For God so loved the world that he gave his one and only Son, that whoever believes in him shall not perish but have eternal life.”
In the summer of 2013, Man of Steel put Superman back on fans’ radars in a big way. Even when a new director took a completely different direction with the Superman franchise, the film was still filled with Christ comparisons.
There are minor things to take notice of, such as a young Clark Kent reading the philosophies of Plato, just as a young Jesus certainly read and studied the Torah. Clark is also thirty–three years old at the climax of the film, the age many scholars believe Jesus to have been at the time of his death.
An adolescent Clark Kent also watches his earthly father, Jonathan Kent, die in a tornado, something he could have prevented had his father felt the world was ready to see what his son could do. Compare this with Jesus at the wedding in Cana when a miracle is asked of him, yet he responded, “My time has not arrived” (John 2:4).

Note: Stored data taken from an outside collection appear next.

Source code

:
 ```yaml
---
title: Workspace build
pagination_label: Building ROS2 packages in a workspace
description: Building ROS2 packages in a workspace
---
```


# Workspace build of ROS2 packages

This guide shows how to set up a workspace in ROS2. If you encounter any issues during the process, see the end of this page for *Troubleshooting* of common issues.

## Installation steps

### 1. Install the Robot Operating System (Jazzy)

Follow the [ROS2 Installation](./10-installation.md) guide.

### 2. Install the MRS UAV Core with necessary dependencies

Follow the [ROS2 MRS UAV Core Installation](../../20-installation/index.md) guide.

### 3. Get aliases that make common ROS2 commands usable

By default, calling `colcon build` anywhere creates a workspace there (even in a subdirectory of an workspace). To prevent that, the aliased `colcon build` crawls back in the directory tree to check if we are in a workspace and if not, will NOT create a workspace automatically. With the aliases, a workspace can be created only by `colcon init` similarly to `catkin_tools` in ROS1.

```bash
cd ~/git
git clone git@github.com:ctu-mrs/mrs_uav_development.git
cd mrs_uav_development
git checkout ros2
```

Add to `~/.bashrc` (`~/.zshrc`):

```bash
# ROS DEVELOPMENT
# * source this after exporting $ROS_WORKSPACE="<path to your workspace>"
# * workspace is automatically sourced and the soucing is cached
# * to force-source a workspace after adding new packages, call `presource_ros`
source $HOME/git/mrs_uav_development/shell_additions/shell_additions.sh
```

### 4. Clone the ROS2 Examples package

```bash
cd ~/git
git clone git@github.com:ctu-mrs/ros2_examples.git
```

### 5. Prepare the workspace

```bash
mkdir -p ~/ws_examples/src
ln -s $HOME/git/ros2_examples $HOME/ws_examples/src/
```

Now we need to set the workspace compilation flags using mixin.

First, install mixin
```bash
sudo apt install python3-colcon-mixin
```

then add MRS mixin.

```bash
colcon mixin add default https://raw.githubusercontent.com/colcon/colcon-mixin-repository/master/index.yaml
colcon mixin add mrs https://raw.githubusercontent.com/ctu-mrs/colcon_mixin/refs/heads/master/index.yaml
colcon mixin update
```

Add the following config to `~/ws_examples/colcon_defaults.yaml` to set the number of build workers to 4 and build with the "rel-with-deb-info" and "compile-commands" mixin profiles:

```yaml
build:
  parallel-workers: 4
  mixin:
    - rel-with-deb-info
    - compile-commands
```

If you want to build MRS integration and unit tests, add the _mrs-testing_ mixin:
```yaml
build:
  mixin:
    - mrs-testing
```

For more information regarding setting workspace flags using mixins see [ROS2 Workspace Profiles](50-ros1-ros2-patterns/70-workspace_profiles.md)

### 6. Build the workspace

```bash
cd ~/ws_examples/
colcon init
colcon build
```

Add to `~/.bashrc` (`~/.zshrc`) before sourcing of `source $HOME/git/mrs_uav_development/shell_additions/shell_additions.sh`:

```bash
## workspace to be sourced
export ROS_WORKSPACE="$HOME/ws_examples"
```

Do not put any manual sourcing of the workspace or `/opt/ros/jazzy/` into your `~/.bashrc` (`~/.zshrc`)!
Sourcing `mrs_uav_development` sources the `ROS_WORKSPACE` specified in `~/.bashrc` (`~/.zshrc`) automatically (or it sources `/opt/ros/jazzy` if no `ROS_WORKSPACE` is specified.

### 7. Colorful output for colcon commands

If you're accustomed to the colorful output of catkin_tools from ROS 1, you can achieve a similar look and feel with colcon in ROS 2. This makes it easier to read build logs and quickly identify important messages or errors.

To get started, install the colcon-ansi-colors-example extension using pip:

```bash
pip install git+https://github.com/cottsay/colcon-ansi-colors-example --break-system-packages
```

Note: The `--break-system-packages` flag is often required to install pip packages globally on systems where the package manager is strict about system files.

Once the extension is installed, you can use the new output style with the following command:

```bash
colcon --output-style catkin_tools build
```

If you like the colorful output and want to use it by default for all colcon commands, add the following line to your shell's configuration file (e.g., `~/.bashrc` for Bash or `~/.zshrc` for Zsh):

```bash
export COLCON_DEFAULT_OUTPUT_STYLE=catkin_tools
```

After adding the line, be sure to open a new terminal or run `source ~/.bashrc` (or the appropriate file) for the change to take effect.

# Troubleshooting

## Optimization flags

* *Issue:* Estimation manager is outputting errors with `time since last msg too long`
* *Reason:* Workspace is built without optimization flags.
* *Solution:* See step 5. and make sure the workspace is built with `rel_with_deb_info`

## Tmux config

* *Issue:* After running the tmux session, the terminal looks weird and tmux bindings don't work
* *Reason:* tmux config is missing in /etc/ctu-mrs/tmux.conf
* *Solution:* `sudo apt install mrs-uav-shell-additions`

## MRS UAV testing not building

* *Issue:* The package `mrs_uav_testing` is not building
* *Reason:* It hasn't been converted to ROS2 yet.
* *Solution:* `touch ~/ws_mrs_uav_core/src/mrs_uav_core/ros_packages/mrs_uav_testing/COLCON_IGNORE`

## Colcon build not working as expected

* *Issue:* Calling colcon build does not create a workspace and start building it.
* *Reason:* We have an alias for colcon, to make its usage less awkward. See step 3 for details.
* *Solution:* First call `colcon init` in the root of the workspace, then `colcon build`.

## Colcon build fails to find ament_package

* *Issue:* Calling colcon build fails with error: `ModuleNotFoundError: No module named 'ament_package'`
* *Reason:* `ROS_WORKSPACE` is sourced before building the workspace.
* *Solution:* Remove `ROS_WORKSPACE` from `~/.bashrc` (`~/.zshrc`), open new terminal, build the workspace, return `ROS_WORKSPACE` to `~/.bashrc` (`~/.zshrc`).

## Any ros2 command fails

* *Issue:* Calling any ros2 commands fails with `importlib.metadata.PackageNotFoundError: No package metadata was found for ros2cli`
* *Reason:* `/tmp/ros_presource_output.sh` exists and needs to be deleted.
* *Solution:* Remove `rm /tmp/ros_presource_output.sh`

While he was alive, though, Jonathan Kent struggled with his fear that the world wouldn’t understand his son. “When the world finds out what you can do, it’s gonna change everything,” Jonathan shares with his young son. “Our beliefs, our notions of what it means to be human. Everything…People are afraid of what they don’t understand.”*
Surely Joseph had similar struggles concerning Jesus, the boy he raised as his own son. When Mary became pregnant with a child who was not his, Joseph had in mind to divorce her quietly until an angel told him who the baby was. We can only speculate Joseph’s reactions, but protecting Jesus became uppermost in his mind, as indicated by their mad dash to Egypt in order to flee the wrath of Herod. For no longer was his priority to protect young Mary from public disgrace; rather, he found himself suddenly responsible for helping to protect and raise a child who would save the people from their sins. This child was the hope that a world crying out to God had been waiting for.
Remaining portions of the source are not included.